## Directions
Can you copy the lines from the one that contains "its generally www-run:www" through the end of the material below, exactly and with nothing else?
BEGIN Listed records
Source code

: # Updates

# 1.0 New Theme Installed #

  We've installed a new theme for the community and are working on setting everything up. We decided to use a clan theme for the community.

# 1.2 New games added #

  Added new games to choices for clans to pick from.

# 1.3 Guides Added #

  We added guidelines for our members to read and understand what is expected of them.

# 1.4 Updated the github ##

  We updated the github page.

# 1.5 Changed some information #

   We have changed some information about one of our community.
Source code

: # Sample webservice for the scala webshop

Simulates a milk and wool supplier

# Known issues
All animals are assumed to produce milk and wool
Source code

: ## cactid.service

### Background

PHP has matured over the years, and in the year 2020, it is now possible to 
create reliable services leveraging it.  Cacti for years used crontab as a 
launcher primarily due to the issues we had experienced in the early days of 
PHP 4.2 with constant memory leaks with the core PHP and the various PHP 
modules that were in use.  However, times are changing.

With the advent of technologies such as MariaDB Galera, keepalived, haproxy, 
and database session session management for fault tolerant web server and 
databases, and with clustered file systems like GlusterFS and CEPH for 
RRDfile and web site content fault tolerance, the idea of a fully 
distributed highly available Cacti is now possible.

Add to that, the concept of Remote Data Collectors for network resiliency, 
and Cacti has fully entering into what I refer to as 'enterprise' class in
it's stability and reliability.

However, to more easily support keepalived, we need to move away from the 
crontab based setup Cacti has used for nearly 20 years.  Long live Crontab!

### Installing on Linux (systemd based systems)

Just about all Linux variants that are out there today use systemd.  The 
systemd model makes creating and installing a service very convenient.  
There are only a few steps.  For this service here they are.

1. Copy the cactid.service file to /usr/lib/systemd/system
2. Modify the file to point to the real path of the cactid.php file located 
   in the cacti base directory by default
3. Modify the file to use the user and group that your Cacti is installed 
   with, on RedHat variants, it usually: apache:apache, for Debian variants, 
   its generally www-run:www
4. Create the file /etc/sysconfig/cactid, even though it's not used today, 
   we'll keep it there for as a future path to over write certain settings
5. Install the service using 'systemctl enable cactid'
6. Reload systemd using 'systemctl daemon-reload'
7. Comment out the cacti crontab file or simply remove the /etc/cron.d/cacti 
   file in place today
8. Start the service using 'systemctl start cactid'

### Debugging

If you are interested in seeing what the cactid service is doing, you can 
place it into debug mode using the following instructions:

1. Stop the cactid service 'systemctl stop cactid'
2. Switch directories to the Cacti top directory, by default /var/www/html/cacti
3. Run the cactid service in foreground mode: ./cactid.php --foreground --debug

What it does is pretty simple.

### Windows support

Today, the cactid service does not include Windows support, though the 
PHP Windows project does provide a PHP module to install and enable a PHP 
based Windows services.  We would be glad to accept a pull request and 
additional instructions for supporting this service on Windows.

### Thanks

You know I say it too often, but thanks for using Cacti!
END Listed records
## Result of this task
   its generally www-run:www
4. Create the file /etc/sysconfig/cactid, even though it's not used today, 
   we'll keep it there for as a future path to over write certain settings
5. Install the service using 'systemctl enable cactid'
6. Reload systemd using 'systemctl daemon-reload'
7. Comment out the cacti crontab file or simply remove the /etc/cron.d/cacti 
   file in place today
8. Start the service using 'systemctl start cactid'

### Debugging

If you are interested in seeing what the cactid service is doing, you can 
place it into debug mode using the following instructions:

1. Stop the cactid service 'systemctl stop cactid'
2. Switch directories to the Cacti top directory, by default /var/www/html/cacti
3. Run the cactid service in foreground mode: ./cactid.php --foreground --debug

What it does is pretty simple.

### Windows support

Today, the cactid service does not include Windows support, though the 
PHP Windows project does provide a PHP module to install and enable a PHP 
based Windows services.  We would be glad to accept a pull request and 
additional instructions for supporting this service on Windows.

### Thanks

You know I say it too often, but thanks for using Cacti!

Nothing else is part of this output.